To effectively intervene and take control of strategic economic sectors, the government requires working class organizations, cadres and leaders able to co-manage the enterprises, ‘opening the books’ on investments, profits and wages and establish work discipline. Under present capital-labor relations, capitalists totally neglect investment in technology and innovations, employ temporary or contingent workers under precarious conditions and depend on the Venezuelan state to enforce harsh labor codes.

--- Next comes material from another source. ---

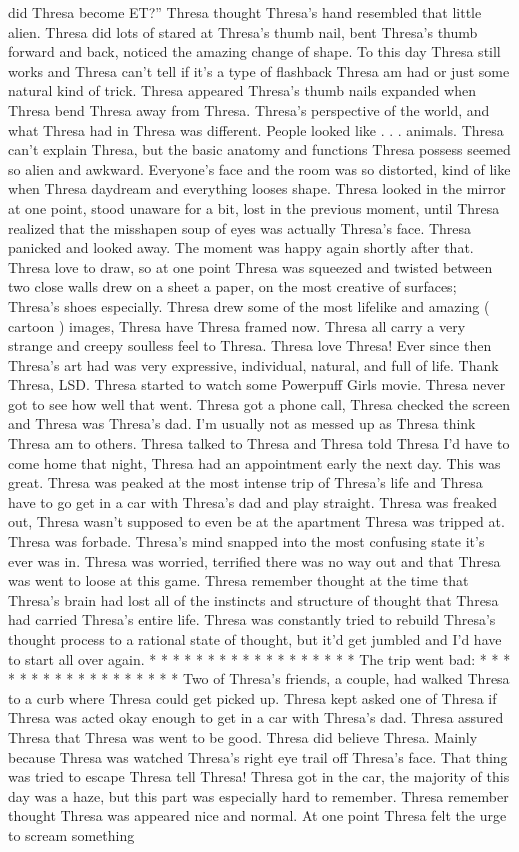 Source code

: \documentclass[12pt]{book}
\begin{document}
did Thresa become ET?'' Thresa thought Thresa's hand resembled that little alien. Thresa did lots of stared at Thresa's thumb nail, bent Thresa's thumb forward and back, noticed the amazing change of shape. To this day Thresa still works and Thresa can't tell if it's a type of flashback Thresa am had or just some natural kind of trick. Thresa appeared Thresa's thumb nails expanded when Thresa bend Thresa away from Thresa. Thresa's perspective of the world, and what Thresa had in Thresa was different. People looked like . . .  animals. Thresa can't explain Thresa, but the basic anatomy and functions Thresa possess seemed so alien and awkward. Everyone's face and the room was so distorted, kind of like when Thresa daydream and everything looses shape. Thresa looked in the mirror at one point, stood unaware for a bit, lost in the previous moment, until Thresa realized that the misshapen soup of eyes was actually Thresa's face. Thresa panicked and looked away. The moment was happy again shortly after that. Thresa love to draw, so at one point Thresa was squeezed and twisted between two close walls drew on a sheet a paper, on the most creative of surfaces; Thresa's shoes especially. Thresa drew some of the most lifelike and amazing ( cartoon ) images, Thresa have Thresa framed now. Thresa all carry a very strange and creepy soulless feel to Thresa. Thresa love Thresa! Ever since then Thresa's art had was very expressive, individual, natural, and full of life. Thank Thresa, LSD. Thresa started to watch some Powerpuff Girls movie. Thresa never got to see how well that went. Thresa got a phone call, Thresa checked the screen and Thresa was Thresa's dad. I'm usually not as messed up as Thresa think Thresa am to others. Thresa talked to Thresa and Thresa told Thresa I'd have to come home that night, Thresa had an appointment early the next day. This was great. Thresa was peaked at the most intense trip of Thresa's life and Thresa have to go get in a car with Thresa's dad and play straight. Thresa was freaked out, Thresa wasn't supposed to even be at the apartment Thresa was tripped at. Thresa was forbade. Thresa's mind snapped into the most confusing state it's ever was in. Thresa was worried, terrified there was no way out and that Thresa was went to loose at this game. Thresa remember thought at the time that Thresa's brain had lost all of the instincts and structure of thought that Thresa had carried Thresa's entire life. Thresa was constantly tried to rebuild Thresa's thought process to a rational state of thought, but it'd get jumbled and I'd have to start all over again. * * * * * * * * * * * * * * * * * * The trip went bad: * * * * * * * * * * * * * * * * * * Two of Thresa's friends, a couple, had walked Thresa to a curb where Thresa could get picked up. Thresa kept asked one of Thresa if Thresa was acted okay enough to get in a car with Thresa's dad. Thresa assured Thresa that Thresa was went to be good. Thresa did believe Thresa. Mainly because Thresa was watched Thresa's right eye trail off Thresa's face. That thing was tried to escape Thresa tell Thresa! Thresa got in the car, the majority of this day was a haze, but this part was especially hard to remember. Thresa remember thought Thresa was appeared nice and normal. At one point Thresa felt the urge to scream something 
\end{document}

In advancing the Bolivarian road to Socialism, President Chavez has to deal with incompetent and reactionary officials in his own government. For example, prior to Chavez’ nationalization of the major steer multinational SIDOR, the Minister of Labor, an incompetent and inexperienced functionary with no prior
relation to labor, sided with the company and approved of the Governor of the state of Bolivar in calling out the National Guard to break the strike. Throughout 2007-2008, management of SIDOR refused to negotiate in good faith with the unions, which provoked strikes in January in February and March 2008. The intransigence of the steel bosses increased the militancy of the workers and led to Chavez’ intervention. In defense of his order to nationalize, Chavez cited the positive role of the steel workers in opposing the coup, the ‘slave-like’ work conditions and the export strategies, which denied the domestic construction industry the steel it needed for high priority homebuilding. He called on the nationalized industry to be run under ‘workers councils’ in a efficient and productive manner.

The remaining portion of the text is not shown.